Witam.Problem polega na tym,ze gdy jadę i wrzucam na luz( nie cały czas) obroty spadają do zera i gaśnie.Czyściłem już przepustnicę oraz zaślepiłem zawór EGR.Pozostał mi tylko chyba komputer chyba,że macie jakieś inne rady.Dziękuję i pozdrawiam
Ostatnio zmieniony 07 mar 2011, 12:28 przez tomik, łącznie zmieniany 1 raz.
kornat pisze:Czujnik temperatury silnika (ten co jest w bloku silnika a nie w chłodnicy)
Wydaje mi się, że czujnik temp silnika nie będzie tutaj aż tak komplikował sprawy ponieważ nawet jeśli byłby uszkodzony to silnik ewentualnie mogłby kuleć (przy zimnym silniku).
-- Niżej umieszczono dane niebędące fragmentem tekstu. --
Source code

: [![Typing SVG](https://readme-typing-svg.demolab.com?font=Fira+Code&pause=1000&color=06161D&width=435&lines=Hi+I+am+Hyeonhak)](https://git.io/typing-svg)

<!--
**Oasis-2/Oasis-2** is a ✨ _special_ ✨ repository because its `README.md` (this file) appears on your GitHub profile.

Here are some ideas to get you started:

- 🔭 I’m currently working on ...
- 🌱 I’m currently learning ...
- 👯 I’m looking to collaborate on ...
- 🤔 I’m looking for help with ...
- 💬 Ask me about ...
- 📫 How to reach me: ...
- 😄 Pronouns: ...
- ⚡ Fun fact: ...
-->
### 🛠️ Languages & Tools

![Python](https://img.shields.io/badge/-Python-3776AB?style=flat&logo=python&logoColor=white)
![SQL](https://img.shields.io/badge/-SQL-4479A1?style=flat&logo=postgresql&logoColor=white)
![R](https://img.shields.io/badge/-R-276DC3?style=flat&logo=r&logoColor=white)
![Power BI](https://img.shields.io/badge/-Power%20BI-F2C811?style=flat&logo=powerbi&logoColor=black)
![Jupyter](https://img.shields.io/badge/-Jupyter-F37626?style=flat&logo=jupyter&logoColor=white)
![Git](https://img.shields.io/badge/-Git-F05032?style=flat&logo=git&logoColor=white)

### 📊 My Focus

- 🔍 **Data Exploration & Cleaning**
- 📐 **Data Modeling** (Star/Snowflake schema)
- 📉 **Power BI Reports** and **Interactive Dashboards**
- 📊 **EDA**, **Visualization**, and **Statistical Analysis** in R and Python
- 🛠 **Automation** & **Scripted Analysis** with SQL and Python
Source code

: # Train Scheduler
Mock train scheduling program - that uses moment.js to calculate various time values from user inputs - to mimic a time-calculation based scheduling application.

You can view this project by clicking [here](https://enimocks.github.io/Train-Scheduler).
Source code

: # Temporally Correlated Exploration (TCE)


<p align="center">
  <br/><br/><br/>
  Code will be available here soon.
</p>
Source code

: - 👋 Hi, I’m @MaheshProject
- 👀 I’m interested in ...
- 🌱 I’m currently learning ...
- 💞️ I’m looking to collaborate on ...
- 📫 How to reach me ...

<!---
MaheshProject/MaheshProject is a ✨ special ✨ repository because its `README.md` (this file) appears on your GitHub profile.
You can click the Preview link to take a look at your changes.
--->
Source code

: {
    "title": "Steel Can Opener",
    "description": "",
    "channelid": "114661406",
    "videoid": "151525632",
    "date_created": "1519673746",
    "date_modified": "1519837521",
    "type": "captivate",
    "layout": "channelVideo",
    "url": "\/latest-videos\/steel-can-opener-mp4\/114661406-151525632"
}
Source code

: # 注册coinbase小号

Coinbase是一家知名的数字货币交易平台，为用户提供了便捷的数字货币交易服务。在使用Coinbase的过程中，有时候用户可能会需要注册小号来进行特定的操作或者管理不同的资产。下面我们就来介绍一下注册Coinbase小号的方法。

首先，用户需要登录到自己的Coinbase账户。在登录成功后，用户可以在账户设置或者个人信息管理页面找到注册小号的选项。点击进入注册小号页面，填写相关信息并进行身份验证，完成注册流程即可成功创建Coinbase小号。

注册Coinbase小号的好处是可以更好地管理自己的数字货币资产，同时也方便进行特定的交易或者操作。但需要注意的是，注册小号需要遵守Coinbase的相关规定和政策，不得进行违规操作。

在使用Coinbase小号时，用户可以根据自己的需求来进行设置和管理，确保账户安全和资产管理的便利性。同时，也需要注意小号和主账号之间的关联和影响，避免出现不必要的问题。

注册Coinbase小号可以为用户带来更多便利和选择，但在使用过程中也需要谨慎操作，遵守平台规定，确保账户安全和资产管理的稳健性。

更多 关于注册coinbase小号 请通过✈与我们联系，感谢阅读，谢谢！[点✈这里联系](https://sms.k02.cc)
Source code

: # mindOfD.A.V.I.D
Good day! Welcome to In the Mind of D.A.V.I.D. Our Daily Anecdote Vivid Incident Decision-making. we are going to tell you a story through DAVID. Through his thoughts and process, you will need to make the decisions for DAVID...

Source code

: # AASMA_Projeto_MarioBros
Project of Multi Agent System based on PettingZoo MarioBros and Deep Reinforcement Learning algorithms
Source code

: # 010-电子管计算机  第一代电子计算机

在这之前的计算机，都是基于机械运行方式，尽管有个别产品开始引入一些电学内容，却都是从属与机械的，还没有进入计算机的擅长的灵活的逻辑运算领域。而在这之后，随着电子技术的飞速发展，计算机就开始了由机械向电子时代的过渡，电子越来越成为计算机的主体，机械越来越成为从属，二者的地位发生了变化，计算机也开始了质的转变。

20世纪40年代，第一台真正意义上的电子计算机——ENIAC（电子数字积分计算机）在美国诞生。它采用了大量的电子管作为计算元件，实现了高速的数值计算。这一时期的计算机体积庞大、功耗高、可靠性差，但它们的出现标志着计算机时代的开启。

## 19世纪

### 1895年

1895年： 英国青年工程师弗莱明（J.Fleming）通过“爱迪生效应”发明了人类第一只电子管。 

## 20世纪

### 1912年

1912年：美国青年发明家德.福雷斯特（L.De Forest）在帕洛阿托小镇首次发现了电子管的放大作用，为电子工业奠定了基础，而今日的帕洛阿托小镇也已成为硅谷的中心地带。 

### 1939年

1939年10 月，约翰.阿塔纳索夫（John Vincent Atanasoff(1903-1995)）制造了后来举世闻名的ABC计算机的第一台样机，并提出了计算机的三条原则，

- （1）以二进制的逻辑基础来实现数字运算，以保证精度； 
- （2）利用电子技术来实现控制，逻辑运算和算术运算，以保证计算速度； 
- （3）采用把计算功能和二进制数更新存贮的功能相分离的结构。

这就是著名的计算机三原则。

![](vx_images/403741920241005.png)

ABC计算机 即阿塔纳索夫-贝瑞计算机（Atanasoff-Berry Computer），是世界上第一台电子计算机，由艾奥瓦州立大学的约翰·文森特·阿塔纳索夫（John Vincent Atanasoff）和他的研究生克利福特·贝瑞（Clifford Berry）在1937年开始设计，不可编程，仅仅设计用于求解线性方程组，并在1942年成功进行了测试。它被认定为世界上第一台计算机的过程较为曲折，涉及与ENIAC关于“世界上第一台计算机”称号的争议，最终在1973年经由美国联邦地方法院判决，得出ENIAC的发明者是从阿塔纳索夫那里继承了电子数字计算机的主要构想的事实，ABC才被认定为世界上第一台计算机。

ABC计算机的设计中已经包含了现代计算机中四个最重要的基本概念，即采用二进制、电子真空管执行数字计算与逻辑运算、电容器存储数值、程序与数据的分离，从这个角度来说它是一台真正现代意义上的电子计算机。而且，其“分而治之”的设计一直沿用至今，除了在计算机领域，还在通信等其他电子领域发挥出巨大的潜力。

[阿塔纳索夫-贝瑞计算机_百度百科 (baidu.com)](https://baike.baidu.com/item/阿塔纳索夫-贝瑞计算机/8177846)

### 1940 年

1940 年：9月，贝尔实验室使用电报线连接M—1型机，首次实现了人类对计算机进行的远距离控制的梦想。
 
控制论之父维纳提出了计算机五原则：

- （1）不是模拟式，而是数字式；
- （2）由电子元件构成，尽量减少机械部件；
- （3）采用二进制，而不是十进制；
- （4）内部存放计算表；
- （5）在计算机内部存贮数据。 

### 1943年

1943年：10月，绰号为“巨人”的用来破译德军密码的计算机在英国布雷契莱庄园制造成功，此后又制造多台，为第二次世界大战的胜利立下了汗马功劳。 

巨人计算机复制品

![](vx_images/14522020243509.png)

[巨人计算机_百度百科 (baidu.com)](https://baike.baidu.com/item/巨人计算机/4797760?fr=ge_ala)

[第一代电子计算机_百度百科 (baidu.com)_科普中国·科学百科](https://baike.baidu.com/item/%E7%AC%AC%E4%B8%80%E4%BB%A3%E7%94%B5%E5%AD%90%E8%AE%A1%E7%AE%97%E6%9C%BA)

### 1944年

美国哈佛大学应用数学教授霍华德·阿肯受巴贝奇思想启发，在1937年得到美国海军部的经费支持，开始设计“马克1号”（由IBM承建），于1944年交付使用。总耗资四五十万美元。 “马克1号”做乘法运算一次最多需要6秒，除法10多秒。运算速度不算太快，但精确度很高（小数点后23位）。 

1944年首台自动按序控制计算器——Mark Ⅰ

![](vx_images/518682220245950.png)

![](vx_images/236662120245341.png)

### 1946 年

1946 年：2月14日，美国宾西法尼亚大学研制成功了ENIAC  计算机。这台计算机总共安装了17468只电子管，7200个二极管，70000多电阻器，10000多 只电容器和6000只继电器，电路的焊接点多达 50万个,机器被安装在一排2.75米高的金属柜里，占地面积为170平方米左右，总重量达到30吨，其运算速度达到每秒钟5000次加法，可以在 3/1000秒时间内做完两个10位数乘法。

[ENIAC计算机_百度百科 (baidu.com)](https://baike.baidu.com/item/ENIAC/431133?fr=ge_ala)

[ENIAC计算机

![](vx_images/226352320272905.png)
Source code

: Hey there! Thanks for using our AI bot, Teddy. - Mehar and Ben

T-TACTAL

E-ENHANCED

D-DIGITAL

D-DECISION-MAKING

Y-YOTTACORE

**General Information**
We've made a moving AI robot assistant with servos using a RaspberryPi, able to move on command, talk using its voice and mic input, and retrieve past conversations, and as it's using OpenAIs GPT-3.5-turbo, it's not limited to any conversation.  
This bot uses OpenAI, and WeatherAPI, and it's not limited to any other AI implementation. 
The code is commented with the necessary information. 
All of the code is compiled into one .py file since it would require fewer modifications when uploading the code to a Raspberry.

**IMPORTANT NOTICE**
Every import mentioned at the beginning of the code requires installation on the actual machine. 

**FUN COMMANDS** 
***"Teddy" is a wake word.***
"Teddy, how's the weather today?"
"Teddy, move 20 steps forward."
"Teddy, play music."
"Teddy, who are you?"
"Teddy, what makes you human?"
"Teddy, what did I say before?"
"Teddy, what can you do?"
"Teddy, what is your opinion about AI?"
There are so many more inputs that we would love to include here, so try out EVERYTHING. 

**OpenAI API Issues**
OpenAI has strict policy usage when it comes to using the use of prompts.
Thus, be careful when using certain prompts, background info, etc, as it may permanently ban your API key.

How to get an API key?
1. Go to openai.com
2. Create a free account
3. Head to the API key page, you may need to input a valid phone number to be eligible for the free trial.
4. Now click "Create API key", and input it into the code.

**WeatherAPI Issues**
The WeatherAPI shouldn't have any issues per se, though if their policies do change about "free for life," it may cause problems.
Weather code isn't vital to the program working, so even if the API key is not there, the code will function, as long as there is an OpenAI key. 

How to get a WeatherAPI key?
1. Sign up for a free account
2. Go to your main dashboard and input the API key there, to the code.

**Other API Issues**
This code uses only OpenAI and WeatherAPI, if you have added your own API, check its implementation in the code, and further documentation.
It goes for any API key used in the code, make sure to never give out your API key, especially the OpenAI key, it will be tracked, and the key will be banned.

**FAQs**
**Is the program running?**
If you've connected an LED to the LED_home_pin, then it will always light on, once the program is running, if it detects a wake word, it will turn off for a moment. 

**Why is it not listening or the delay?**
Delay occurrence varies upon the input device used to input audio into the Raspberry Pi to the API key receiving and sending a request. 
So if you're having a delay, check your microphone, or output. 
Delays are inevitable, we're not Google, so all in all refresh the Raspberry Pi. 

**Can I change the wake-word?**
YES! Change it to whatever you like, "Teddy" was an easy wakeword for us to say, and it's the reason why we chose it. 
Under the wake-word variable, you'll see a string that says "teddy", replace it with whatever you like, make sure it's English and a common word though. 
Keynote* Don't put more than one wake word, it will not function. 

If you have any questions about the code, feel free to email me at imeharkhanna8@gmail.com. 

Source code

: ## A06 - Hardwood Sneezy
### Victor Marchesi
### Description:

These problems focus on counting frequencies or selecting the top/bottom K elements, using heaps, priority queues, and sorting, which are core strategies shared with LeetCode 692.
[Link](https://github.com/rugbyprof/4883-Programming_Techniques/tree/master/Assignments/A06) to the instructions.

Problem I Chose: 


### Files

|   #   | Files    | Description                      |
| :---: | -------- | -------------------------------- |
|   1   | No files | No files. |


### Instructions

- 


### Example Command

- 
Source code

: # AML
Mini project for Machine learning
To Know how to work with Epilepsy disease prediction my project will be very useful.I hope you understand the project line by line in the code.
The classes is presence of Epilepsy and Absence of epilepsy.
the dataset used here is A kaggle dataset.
Prędzej ja bym obstawiała silnik krokowy.
Nie jestem mechanikiem, jeśli się mylę to proszę o wyjaśnienie mi dlaczego
W sumie nie wiem jak to się ma do tolka, ale w xsarze miałem uszkodzony czujnik biegu jałowego (chyba taka nazwa) i też mi gasła, ale tylko na zimnym silniku się to zdarzało.
Ja bym sprawdził przepływomierz, silnik krokowy, może odma gdzieś walnieta i lewe powietrze ciągnie. Zatkany filtr powietrza tez może go dusić. No i sprawdzić czy błędów komputer nie łapie.
Zakładam ze auto bez lpg. Jeśli tak to może coś zupełnie innego.
Masz rację,nie mam silnika krokowego tylko przepływomierz,ale już go czyściłem i nic.
Auto jak jest rozgrzane to gaśnie,ale tylko czasami.Jadę jutro na kompa i napiszę co pokazał.
Filtr powietrza jest nowy.Dziękuje za rady wszystkim
podłączam się pod temat. mam podobny problem, tzn. kuleje mocno na benzynie, obojętnie czy zimny czy ciepły, na ciepłym nawet jest gorzej, praktycznie za każdym razem gaśnie na jałowym biegu. Kiedyś odpaliłem go i odpiąłem przepływomierz i silnik zaczął chodzić równiutko. Czy to znaczy że przepływomierz padł? i czy przepływomierz ma wpływ na wysokość spalania PB?